The worker strategy exists to speed up the edit/build/test cycle of languages whose compiler is costly to start or whose compiler keeps state around to optimize incremental builds. The strategy communicates with a long-lived persistent worker process and essentially sends the command lines to execute to that separate process.

For example: in the case of Java, the persistent worker avoids the penalty of JVM startup and JIT warmup times; and in the case of Dart, the persistent worker allows the compiler to keep file state in memory so that subsequent compilations are much faster.

The risk of allowing workers is that they can introduce correctness issues more easily than the typical startup/shutdown process: any bugs while processing an action, which may be harmless if the compiler is shut down immediately afterwards, can have cascading effects if the compiler is kept around for a long time and reused for other files. (Yes, we have hit these kind of issues in e.g. the Swift worker.)

Additionally, worker management in Bazel is currently very rudimentary so blindly enabling workers can make your machine melt due to memory pressure. We have plans to improve this significantly but haven’t gotten to them just yet.

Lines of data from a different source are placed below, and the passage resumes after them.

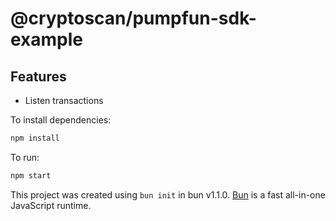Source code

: # @cryptoscan/pumpfun-sdk-example

## Features

- Listen transactions

To install dependencies:

```bash
npm install
```

To run:

```bash
npm start
```

This project was created using `bun init` in bun v1.1.0. [Bun](https://bun.sh) is a fast all-in-one JavaScript runtime.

This strategy is at WorkerSpawnStrategy and uses the WorkerSpawnRunner.

The remote strategy

The remote strategy is the crown jewel of Bazel. This strategy is what allows Bazel to execute processes on remote machines thus letting your project break loose of the constraints of a single machine’s build power.

This is the most complex strategy of all if only because of the need to coordinate with remote machines over gRPC, having to multiplex requests, and having to deal with networking hiccups. I will not dive into any of its details here.

This strategy is at RemoteSpawnStrategy and uses the RemoteSpawnRunner.

That’s all for today. In the coming posts, I’ll cover dynamic execution in detail and will likely refer to this post in multiple occasions.

Be aware, however, that a lot of the details on how strategies are defined and registered in Bazel are about to change as part of the ongoing Platforms & Toolchains work. The specifics behind strategy implementation should not change, though.